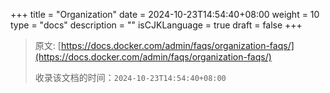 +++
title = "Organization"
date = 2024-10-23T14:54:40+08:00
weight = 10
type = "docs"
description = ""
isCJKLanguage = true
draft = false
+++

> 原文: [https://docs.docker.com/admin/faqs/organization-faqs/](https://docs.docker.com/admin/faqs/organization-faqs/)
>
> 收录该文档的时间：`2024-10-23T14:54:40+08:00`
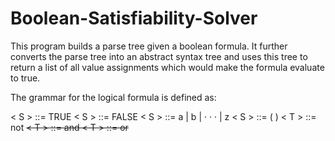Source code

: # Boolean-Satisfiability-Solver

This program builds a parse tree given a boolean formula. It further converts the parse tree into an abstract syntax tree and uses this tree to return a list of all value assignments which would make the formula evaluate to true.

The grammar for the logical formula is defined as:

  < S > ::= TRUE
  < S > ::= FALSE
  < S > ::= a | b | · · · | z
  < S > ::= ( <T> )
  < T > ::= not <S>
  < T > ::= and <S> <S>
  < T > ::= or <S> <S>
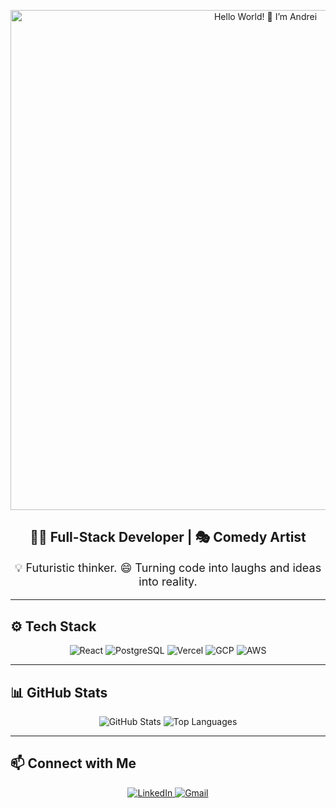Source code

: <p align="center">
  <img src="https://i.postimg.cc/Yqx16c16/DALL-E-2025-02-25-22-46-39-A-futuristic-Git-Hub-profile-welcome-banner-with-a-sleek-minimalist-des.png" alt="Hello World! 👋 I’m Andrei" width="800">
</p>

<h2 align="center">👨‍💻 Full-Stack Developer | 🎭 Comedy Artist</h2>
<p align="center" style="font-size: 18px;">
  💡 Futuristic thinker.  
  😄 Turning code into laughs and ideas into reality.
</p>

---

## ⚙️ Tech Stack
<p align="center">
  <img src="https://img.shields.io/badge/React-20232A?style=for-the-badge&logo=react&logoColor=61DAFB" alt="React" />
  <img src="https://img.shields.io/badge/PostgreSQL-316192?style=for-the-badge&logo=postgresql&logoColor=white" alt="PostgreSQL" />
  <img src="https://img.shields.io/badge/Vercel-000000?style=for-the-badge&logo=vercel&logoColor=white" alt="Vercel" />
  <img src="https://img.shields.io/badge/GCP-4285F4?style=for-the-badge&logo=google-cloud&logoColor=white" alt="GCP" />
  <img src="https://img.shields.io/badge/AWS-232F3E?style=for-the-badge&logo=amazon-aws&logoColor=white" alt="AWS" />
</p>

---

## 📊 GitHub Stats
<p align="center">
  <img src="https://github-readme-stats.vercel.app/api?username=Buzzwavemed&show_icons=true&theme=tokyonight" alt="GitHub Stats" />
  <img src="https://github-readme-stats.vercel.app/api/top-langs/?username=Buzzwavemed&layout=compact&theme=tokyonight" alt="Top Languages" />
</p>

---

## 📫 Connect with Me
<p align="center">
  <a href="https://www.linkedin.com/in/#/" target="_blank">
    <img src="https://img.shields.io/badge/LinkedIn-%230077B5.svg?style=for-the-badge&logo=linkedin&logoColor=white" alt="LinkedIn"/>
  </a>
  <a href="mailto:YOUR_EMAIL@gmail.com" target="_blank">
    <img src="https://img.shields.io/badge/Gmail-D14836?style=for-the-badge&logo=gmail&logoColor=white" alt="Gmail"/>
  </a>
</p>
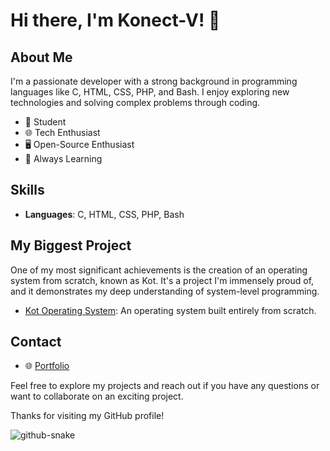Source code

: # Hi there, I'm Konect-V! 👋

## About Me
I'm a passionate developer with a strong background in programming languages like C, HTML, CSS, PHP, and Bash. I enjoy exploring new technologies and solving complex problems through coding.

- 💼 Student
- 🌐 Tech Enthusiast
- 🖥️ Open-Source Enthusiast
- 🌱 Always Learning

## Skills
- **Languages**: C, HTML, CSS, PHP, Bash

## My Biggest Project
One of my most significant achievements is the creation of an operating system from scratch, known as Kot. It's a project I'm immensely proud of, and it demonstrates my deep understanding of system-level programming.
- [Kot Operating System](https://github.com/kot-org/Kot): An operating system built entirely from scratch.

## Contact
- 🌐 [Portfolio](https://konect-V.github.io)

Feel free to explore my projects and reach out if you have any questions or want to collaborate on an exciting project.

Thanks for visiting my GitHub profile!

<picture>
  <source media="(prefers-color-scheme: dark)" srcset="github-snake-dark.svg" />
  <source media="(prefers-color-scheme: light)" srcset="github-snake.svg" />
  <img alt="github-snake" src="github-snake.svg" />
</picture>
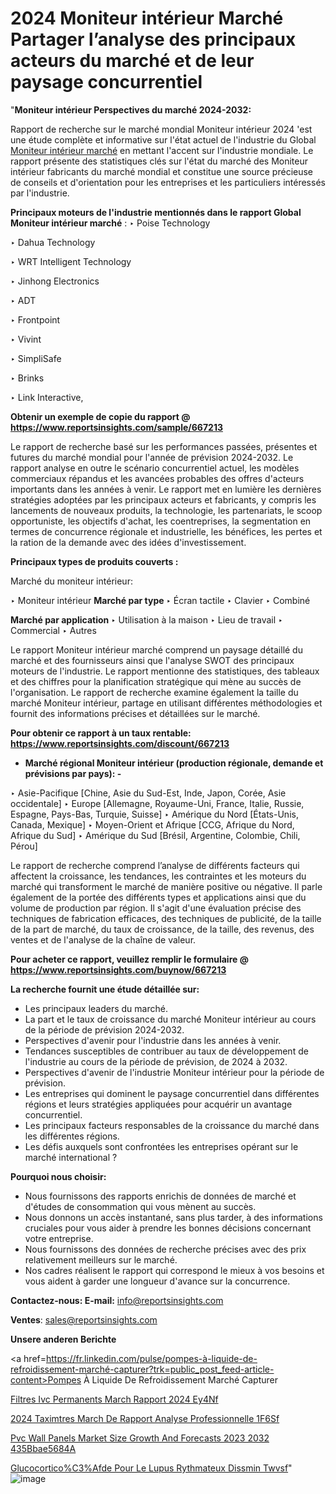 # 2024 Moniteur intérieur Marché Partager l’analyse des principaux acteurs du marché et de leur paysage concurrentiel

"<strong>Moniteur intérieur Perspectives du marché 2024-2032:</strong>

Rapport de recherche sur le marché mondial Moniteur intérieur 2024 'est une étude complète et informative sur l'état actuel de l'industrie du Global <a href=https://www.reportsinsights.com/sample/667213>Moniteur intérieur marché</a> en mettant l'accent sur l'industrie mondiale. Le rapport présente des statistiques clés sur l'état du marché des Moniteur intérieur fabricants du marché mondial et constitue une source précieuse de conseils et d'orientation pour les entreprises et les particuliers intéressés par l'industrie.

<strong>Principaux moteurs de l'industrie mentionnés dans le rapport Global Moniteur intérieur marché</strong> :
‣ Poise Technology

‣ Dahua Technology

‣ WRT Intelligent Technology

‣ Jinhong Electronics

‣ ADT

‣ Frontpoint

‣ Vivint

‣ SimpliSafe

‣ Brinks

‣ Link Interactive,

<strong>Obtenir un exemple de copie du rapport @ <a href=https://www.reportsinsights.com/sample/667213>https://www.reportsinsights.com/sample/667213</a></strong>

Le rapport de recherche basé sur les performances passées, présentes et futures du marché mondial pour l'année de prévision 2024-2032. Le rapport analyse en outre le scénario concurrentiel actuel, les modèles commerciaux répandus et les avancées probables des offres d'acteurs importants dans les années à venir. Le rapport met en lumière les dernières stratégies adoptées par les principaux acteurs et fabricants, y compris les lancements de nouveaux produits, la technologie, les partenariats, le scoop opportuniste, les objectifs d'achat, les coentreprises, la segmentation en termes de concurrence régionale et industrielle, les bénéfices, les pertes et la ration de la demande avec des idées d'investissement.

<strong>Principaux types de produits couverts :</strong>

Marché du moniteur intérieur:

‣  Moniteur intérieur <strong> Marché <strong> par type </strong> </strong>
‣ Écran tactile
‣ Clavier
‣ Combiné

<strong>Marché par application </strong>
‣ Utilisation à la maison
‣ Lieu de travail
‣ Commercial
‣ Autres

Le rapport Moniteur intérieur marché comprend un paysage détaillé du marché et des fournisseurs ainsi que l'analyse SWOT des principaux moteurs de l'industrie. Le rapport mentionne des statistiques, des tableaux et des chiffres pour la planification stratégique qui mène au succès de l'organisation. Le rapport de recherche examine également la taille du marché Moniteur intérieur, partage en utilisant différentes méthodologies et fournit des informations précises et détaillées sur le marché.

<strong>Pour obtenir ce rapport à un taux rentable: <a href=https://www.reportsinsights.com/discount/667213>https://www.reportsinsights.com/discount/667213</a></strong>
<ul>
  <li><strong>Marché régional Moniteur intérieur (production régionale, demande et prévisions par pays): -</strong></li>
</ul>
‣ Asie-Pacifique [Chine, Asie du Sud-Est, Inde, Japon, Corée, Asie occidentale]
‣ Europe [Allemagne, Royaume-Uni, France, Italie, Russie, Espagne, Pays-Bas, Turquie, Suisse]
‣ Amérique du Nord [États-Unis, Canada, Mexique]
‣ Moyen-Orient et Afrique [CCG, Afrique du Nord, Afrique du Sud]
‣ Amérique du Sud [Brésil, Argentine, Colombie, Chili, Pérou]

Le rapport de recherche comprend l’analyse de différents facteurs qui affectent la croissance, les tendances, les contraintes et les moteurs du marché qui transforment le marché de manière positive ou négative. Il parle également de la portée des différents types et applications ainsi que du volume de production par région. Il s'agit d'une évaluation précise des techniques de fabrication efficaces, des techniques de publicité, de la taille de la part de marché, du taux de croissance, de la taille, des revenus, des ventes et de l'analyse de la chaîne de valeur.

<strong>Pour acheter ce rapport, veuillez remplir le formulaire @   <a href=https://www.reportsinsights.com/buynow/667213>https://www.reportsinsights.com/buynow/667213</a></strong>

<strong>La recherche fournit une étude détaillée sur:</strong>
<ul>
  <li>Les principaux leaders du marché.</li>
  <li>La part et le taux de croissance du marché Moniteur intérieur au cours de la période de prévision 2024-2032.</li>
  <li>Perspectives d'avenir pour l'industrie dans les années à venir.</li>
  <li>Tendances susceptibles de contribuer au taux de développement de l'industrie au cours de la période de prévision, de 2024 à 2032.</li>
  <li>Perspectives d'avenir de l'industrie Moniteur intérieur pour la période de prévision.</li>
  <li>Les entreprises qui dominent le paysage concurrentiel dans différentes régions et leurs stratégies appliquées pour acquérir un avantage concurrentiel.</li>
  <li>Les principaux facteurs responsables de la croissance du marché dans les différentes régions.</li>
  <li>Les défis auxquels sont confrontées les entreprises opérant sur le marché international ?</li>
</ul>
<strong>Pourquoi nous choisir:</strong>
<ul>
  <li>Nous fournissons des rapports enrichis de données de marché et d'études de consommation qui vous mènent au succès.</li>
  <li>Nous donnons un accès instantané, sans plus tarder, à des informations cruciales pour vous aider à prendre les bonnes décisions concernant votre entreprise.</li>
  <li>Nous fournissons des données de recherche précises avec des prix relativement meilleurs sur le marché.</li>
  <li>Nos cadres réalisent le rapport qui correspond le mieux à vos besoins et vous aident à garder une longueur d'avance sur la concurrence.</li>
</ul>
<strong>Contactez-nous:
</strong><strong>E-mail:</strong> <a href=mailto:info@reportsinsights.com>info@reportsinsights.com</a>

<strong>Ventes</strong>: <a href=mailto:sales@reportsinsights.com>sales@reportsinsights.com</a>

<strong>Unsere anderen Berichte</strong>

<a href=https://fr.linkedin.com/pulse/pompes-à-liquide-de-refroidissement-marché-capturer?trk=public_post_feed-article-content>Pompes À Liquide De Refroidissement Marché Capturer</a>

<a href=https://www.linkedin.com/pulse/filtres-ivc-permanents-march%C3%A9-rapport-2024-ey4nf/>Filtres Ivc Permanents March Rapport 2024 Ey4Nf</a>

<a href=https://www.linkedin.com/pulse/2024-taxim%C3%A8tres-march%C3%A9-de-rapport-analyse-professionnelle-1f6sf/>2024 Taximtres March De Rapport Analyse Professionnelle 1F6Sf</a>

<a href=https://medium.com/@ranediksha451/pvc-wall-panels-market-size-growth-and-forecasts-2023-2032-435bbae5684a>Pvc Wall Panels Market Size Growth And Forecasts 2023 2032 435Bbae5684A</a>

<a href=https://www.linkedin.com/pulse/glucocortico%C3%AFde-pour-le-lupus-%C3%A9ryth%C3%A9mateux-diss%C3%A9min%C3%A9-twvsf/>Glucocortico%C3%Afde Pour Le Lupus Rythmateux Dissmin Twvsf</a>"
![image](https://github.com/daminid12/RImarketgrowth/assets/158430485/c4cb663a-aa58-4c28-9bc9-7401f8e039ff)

ACTIVITY:
Only one number is wanted: how many lines in the records above contain the string "srcset".

OUTPUT OF THE TASK:
2